> [The problem]: An exact copy of the lines, starting at the top of the listing and ending with the line that has "A. 生殖器官成熟【错误】", is the required answer. Pictures are not part of it.

=== Begin Enclosure ===

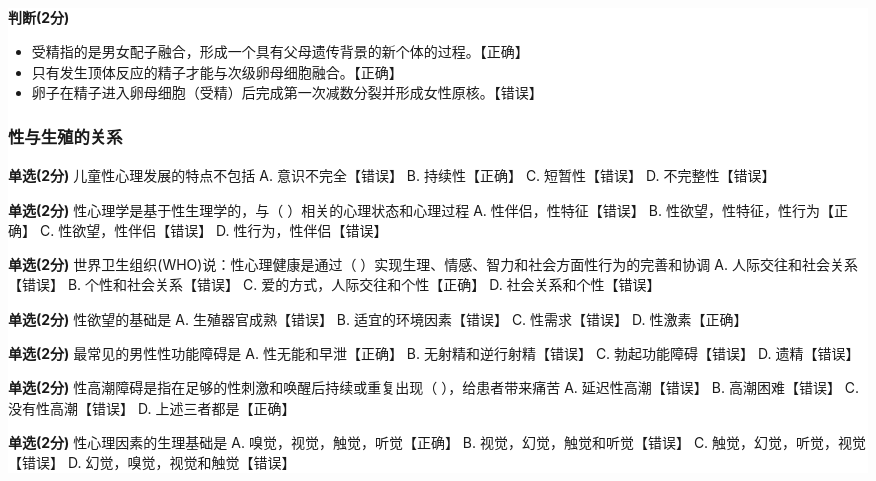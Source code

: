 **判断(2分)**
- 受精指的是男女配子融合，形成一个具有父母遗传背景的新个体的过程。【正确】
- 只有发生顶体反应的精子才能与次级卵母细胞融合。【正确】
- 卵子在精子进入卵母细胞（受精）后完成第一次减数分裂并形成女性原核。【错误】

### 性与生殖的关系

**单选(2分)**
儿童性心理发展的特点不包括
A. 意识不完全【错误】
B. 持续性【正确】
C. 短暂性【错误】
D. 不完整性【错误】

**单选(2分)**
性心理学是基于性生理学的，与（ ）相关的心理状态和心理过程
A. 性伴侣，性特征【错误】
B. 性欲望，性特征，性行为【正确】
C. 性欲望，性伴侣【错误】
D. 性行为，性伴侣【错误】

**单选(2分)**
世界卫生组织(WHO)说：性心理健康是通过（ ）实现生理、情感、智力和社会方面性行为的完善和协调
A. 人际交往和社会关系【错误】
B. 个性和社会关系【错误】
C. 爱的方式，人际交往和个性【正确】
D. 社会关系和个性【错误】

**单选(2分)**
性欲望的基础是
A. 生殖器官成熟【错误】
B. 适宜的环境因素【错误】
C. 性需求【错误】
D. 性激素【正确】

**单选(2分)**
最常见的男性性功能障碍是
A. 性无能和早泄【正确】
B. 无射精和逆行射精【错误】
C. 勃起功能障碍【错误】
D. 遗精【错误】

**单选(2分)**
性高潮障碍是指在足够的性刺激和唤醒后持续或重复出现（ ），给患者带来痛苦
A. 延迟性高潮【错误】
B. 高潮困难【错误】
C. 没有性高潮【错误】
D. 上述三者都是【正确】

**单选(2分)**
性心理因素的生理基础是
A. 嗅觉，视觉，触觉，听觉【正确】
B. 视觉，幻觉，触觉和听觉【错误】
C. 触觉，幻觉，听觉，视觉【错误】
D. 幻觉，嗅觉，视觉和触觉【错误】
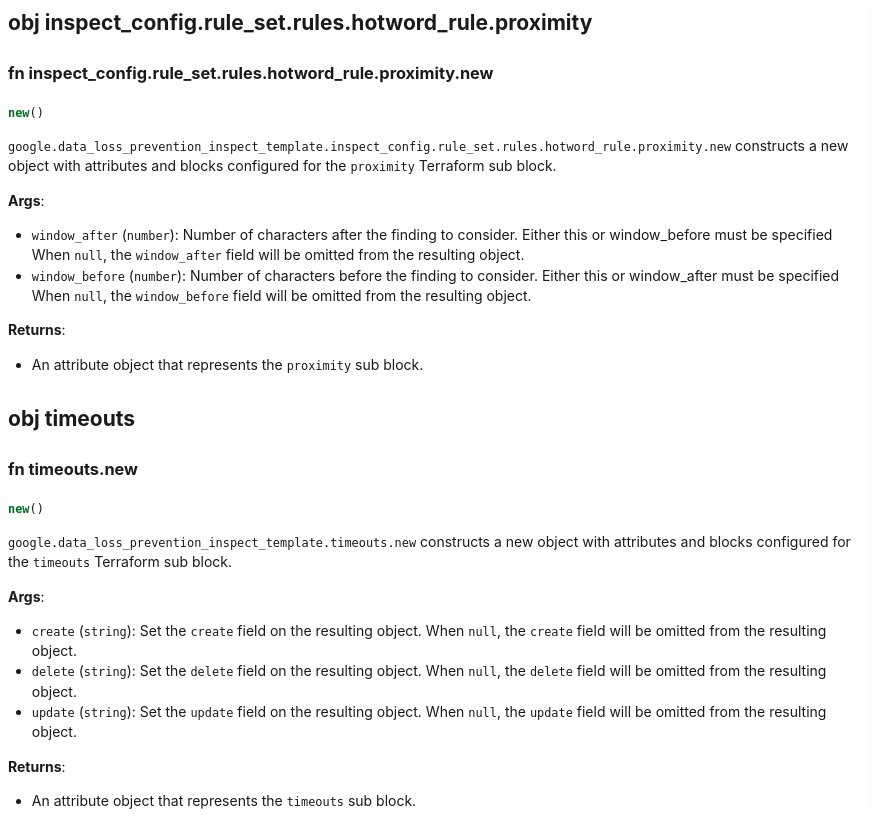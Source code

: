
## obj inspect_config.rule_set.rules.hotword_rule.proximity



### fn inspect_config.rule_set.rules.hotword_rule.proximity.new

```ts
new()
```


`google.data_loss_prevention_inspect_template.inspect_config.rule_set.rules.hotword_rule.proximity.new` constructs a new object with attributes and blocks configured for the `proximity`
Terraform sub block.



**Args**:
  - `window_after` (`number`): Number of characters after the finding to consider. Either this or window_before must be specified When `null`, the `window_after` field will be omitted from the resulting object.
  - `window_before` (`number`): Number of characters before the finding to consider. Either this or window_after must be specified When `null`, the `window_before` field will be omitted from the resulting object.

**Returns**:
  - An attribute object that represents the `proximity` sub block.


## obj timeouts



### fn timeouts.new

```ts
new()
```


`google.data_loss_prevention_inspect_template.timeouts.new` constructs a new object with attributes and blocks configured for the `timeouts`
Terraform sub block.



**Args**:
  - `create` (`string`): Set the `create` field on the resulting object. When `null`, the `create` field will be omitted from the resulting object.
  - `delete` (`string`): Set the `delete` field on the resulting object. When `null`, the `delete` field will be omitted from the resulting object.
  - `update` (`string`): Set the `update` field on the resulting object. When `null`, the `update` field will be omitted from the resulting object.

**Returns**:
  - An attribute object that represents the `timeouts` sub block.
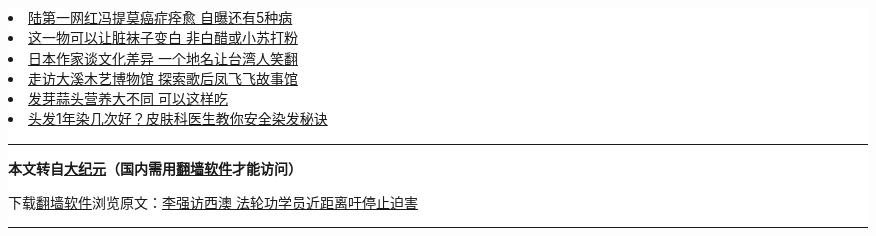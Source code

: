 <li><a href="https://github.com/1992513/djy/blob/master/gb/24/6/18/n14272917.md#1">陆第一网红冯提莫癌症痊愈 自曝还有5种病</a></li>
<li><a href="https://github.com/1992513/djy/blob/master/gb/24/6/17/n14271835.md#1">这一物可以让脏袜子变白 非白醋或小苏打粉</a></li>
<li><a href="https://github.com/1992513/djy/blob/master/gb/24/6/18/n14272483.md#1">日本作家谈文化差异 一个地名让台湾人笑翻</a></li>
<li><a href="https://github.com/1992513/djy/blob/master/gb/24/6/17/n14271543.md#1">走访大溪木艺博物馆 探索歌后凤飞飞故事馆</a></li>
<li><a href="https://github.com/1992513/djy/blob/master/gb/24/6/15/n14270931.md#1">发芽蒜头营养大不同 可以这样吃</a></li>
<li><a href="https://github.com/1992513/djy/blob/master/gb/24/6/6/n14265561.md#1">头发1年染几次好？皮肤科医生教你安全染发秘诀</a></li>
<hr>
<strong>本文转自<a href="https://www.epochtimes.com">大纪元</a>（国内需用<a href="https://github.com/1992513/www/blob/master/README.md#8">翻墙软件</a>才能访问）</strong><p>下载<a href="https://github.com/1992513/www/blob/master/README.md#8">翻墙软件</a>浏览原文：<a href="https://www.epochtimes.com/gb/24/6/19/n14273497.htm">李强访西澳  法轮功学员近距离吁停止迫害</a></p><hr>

=== End Enclosure ===

> [Written response]:
Source code

: **判断(2分)**
- 受精指的是男女配子融合，形成一个具有父母遗传背景的新个体的过程。【正确】
- 只有发生顶体反应的精子才能与次级卵母细胞融合。【正确】
- 卵子在精子进入卵母细胞（受精）后完成第一次减数分裂并形成女性原核。【错误】

### 性与生殖的关系

**单选(2分)**
儿童性心理发展的特点不包括
A. 意识不完全【错误】
B. 持续性【正确】
C. 短暂性【错误】
D. 不完整性【错误】

**单选(2分)**
性心理学是基于性生理学的，与（ ）相关的心理状态和心理过程
A. 性伴侣，性特征【错误】
B. 性欲望，性特征，性行为【正确】
C. 性欲望，性伴侣【错误】
D. 性行为，性伴侣【错误】

**单选(2分)**
世界卫生组织(WHO)说：性心理健康是通过（ ）实现生理、情感、智力和社会方面性行为的完善和协调
A. 人际交往和社会关系【错误】
B. 个性和社会关系【错误】
C. 爱的方式，人际交往和个性【正确】
D. 社会关系和个性【错误】

**单选(2分)**
性欲望的基础是
A. 生殖器官成熟【错误】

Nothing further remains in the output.